The City of Toronto (and surrounding GTA municipalities) charges developers massive fees to offset the infrastructure strain of a new building. A 50-story condo means the city needs more sewer capacity, wider roads, and deeper transit integration. Rather than raising property taxes on existing residents, the city charges the developer.
The Developer's Pivot
Developers are not in the business of absorbing multi-million dollar tax hikes. Buried in the fine print of almost every pre-construction Agreement of Purchase and Sale is a clause stating that the buyer assumes all "adjustments" regarding development charges and municipal levies.
The Mathematical Threat
In 2026, the City of Toronto development charge for a 1-bedroom condo sits effectively around $55,000. If the developer built that cost into your $650,000 purchase price, you are safe. But if they didn't—and they left the clause open—you could be hit with a $55,000 invoice on the day you pick up your keys.

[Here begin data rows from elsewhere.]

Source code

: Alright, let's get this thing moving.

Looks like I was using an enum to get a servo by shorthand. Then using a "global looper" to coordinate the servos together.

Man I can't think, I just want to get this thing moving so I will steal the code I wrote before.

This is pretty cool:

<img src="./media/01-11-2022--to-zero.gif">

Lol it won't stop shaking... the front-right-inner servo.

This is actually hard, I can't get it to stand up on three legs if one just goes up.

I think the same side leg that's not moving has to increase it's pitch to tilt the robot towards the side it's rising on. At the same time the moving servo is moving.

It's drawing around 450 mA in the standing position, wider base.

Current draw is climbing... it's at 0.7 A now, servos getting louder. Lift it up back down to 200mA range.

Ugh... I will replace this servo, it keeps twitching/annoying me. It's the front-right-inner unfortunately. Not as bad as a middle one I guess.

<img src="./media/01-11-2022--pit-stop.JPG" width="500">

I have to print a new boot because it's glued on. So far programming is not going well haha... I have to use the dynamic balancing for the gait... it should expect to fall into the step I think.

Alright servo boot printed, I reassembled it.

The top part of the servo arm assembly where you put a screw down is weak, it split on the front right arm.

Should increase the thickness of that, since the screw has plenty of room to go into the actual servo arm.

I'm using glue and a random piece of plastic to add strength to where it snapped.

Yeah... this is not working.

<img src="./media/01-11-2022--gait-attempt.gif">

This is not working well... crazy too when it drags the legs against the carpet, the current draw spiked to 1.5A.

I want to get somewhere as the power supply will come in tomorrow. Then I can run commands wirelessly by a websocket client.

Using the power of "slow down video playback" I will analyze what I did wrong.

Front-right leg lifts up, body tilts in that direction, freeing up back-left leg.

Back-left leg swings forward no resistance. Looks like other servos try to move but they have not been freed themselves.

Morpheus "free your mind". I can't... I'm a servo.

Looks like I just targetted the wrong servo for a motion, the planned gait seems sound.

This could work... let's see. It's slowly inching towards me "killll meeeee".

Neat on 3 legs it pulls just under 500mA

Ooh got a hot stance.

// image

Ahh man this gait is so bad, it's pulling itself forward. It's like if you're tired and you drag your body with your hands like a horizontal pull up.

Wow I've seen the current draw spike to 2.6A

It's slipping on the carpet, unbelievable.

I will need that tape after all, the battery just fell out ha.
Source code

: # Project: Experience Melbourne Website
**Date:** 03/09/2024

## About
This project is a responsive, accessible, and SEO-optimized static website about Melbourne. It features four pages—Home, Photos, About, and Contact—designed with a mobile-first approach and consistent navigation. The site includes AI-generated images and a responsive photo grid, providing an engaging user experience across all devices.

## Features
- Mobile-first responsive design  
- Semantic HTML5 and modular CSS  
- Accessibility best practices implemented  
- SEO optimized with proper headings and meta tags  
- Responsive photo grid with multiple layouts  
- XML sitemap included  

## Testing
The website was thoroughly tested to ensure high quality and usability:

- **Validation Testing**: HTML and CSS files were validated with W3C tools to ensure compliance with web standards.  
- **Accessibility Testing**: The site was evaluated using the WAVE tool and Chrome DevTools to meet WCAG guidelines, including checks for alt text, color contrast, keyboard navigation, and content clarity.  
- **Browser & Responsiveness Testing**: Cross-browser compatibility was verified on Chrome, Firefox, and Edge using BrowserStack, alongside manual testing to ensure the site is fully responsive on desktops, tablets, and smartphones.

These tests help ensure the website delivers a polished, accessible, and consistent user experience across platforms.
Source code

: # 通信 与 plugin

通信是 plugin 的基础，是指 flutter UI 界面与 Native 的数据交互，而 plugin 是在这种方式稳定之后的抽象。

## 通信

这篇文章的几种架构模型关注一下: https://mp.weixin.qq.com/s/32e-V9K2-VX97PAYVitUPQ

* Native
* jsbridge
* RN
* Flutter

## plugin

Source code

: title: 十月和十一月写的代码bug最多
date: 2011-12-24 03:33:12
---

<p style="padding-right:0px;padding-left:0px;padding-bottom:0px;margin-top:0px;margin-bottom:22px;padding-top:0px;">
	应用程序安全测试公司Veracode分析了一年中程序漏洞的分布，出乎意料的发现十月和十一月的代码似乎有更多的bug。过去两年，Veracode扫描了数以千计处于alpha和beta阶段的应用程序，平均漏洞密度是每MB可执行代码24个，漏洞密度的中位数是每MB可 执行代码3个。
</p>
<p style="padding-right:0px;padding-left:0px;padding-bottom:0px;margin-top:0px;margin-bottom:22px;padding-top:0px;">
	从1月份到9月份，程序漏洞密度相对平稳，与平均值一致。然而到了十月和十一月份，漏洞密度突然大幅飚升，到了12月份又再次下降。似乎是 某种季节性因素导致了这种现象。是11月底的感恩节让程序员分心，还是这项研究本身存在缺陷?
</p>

Use our Levies Estimator to check your exact city.
How to Defend Yourself
You cannot eliminate these charges, but your lawyer can cap them. During your 10-day cooling-off period, your lawyer will strike the open-ended clause and negotiate a firm ceiling—typically between $10,000 and $15,000 for a 1-bedroom unit in the GTA. If the actual municipal charge ends up being $55,000, you only pay your $10,000 cap, and the developer absorbs the remaining $45,000.